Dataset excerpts
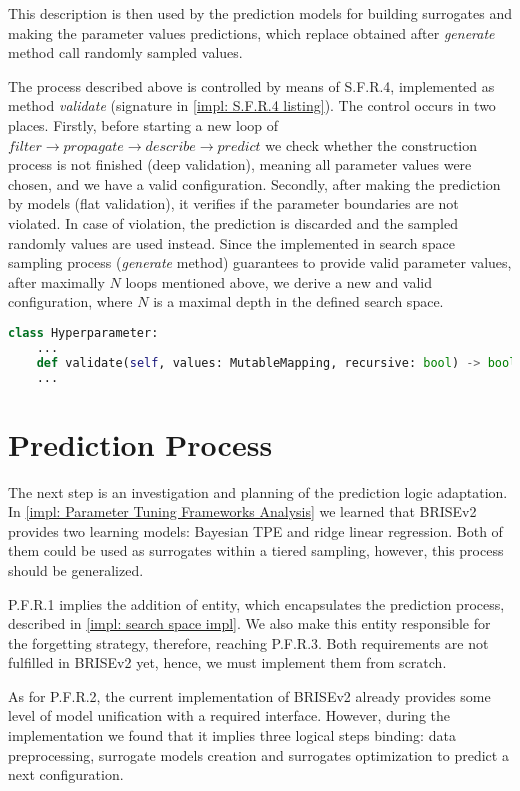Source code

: This description is then used by the prediction models for building surrogates and making the parameter values predictions, which replace obtained after \emph{generate} method call randomly sampled values.

The process described above is controlled by means of S.F.R.4, implemented as method \emph{validate} (signature in \cref{impl: S.F.R.4 listing}). The control occurs in two places. Firstly, before starting a new loop of $filter \rightarrow propagate \rightarrow describe \rightarrow predict$ we check whether the construction process is not finished (deep validation), meaning all parameter values were chosen, and we have a valid configuration. Secondly, after making the prediction by models (flat validation), it verifies if the parameter boundaries are not violated. In case of violation, the prediction is discarded and the sampled randomly values are used instead. Since the implemented in search space sampling process (\emph{generate} method) guarantees to provide valid parameter values, after maximally $N$ loops mentioned above, we derive a new and valid configuration, where $N$ is a maximal depth in the defined search space.

\begin{lstlisting}[language=Python, caption=S.F.R.4 implementation., label=impl: S.F.R.4 listing]
class Hyperparameter:
	...
	def validate(self, values: MutableMapping, recursive: bool) -> bool
	...
\end{lstlisting}


\section{Prediction Process}\label{impl: prediction logic}
The next step is an investigation and planning of the prediction logic adaptation.
In \cref{impl: Parameter Tuning Frameworks Analysis} we learned that BRISEv2 provides two learning models: Bayesian TPE and ridge linear regression. Both of them could be used as surrogates within a tiered sampling, however, this process should be generalized.

P.F.R.1 implies the addition of entity, which encapsulates the prediction process, described in \cref{impl: search space impl}. We also make this entity responsible for the forgetting strategy, therefore, reaching P.F.R.3. Both requirements are not fulfilled in BRISEv2 yet, hence, we must implement them from scratch.

As for P.F.R.2, the current implementation of BRISEv2 already provides some level of model unification with a required interface. However, during the implementation we found that it implies three logical steps binding: data preprocessing, surrogate models creation and surrogates optimization to predict a next configuration.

• _What is expected_
Output exactly the lines from the first line of the records through the line containing "P.F.R.1 implies the". Leave out every picture.

• _Solution for this exercise_
Source code

: This description is then used by the prediction models for building surrogates and making the parameter values predictions, which replace obtained after \emph{generate} method call randomly sampled values.

The process described above is controlled by means of S.F.R.4, implemented as method \emph{validate} (signature in \cref{impl: S.F.R.4 listing}). The control occurs in two places. Firstly, before starting a new loop of $filter \rightarrow propagate \rightarrow describe \rightarrow predict$ we check whether the construction process is not finished (deep validation), meaning all parameter values were chosen, and we have a valid configuration. Secondly, after making the prediction by models (flat validation), it verifies if the parameter boundaries are not violated. In case of violation, the prediction is discarded and the sampled randomly values are used instead. Since the implemented in search space sampling process (\emph{generate} method) guarantees to provide valid parameter values, after maximally $N$ loops mentioned above, we derive a new and valid configuration, where $N$ is a maximal depth in the defined search space.

\begin{lstlisting}[language=Python, caption=S.F.R.4 implementation., label=impl: S.F.R.4 listing]
class Hyperparameter:
	...
	def validate(self, values: MutableMapping, recursive: bool) -> bool
	...
\end{lstlisting}


\section{Prediction Process}\label{impl: prediction logic}
The next step is an investigation and planning of the prediction logic adaptation.
In \cref{impl: Parameter Tuning Frameworks Analysis} we learned that BRISEv2 provides two learning models: Bayesian TPE and ridge linear regression. Both of them could be used as surrogates within a tiered sampling, however, this process should be generalized.

P.F.R.1 implies the addition of entity, which encapsulates the prediction process, described in \cref{impl: search space impl}. We also make this entity responsible for the forgetting strategy, therefore, reaching P.F.R.3. Both requirements are not fulfilled in BRISEv2 yet, hence, we must implement them from scratch.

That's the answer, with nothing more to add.